MX-2 is actually better. In fact, the Gelid GC-Extreme is one of the best available on OcUK. There isn't much between them anyway. Another good one is the Thermalright Chill Factor III, provided with Thermalright coolers.

Anyway, the Alpenföhn paste provided should be perfectly adequate.
 
Last edited:
Ok the reason i asked was because I have some MX-4 already, how quiet would you say this system could be?

I wouldn't worry about the CPU cooler in terms of noise. Dunno about the case. The PSU should be virtually silent, the GPU maybe a bit noisy at load.

The MX-4 is good to go. Commando games look like a shoe-in for laptop gaming.
 
Last edited:
That's good to hear that it will be a quiet system. What kind of operating temperatures would the running CPU be at both at load and idle. What kind of temperature bracket would I be looking to prevent overheating?
 
That's good to hear that it will be a quiet system. What kind of operating temperatures would the running CPU be at both at load and idle. What kind of temperature bracket would I be looking to prevent overheating?

LOAD : 65C-75C (hot weather).
IDLE : 25C-40C (hot weather).
Aim at 70C (about 45C-50C delta), 1.325 Vcore or there about for overclocking. Should give you a good clock (4.2GHz) without damaging the CPU.
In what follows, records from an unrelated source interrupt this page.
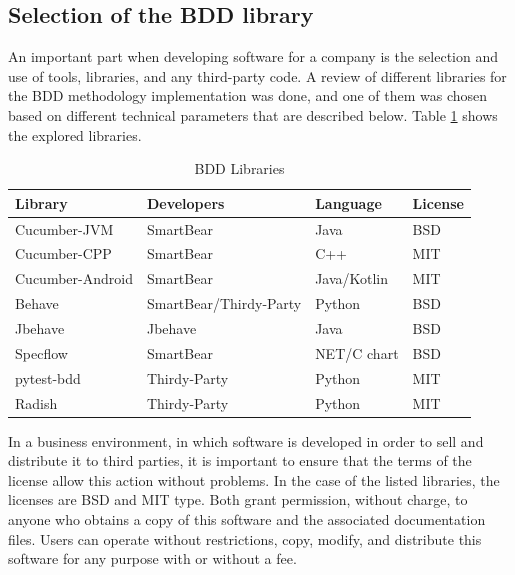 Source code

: \documentclass[journal]{IEEEtran}	%
\begin{document}
\subsection{Selection of the BDD library}


An important part when developing software for a company is the selection and use of tools, libraries, and any third-party code. A review of different libraries for the BDD methodology implementation was done, and one of them was chosen based on different technical parameters that are described below. Table \ref{tab:libraries} shows the explored libraries.

\begin{table}[h!t!]
\renewcommand{\arraystretch}{1.25}		%
\centering
\caption{BDD Libraries}	%
\label{tab:libraries}
\begin{tabular}{l|l|l|l}					%
\hline \hline
\textbf{Library}        				&   \textbf{Developers}     &	\textbf{Language}	&	\textbf{License}			\\
\hline
Cucumber-JVM        &   SmartBear	            &	Java            &   BSD\\
Cucumber-CPP        &   SmartBear	            &	C++             &   MIT\\
Cucumber-Android    &   SmartBear	            &	Java/Kotlin     &   MIT\\
Behave              &   SmartBear/Thirdy-Party	&	Python          &   BSD\\
Jbehave             &   Jbehave	                &	Java            &   BSD\\
Specflow            &   SmartBear	            &	NET/C chart     &   BSD\\
pytest-bdd          &   Thirdy-Party	        &	Python          &   MIT\\
Radish              &   Thirdy-Party	        &	Python          &   MIT\\
\hline \hline
\end{tabular}
\end{table}

In a business environment, in which software is developed in order to sell and distribute it to third parties, it is important to ensure that the terms of the license allow this action without problems. In the case of the listed libraries, the licenses are BSD and MIT type. Both grant permission, without charge, to anyone who obtains a copy of this software and the associated documentation files. Users can operate without restrictions, copy, modify, and distribute this software for any purpose with or without a fee.
\end{document}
The main bottleneck on SB is not temps but the Vcore. Under 1.35V (1.3V, 1.325V) is generally considered safe, and easy to cool down. Then depending on chip, you get various speeds 4.2GHz->4.6GHz on gold chips, even higher on exceptional chips). Same for Ivy, except IB temps ramp up quicker once you push the Vcore too much. So as long as you don't exceed 1.35V or whatever the 'wall' is for a particular chip, then you should have no temperature problems, pretty much on any decent cooler. Then each chip will give you a diferent clock speed on that voltage.
 
Last edited:
Thats a lot of information about temp. :) I thought the highest temps should have been around 75 to 80 degrees. Is the ivy bridge as easy to overclock as the sandy bridge? If so how do I do it, I want to know a lot before I try anything. :)
 
I've just used my overclocking presets from my motherboard, and decreased the Vcore used as it was too high. Select memory XMP profile for memory timings, set Vram to 1.55V, stability test (memtest, prime95 two hours), HWMonitor and CPU-Z for temps, votages, clocks and fan speeds, bob's your uncle. MSI's have a one-click button for overclocking. I'd still recommend decreasing the vcore they use as it's usually very conservative and too high. Also used Unigine and MSI Afterburner to monitor and stress-test the GPU. Prime95 + Unigine to test the PSU. I think OCCT has loads of useful stuff as well.

Plenty of guides to optimise overclocking. It's still very easy. Couple of voltages and modes to tweak, and should be there in no time.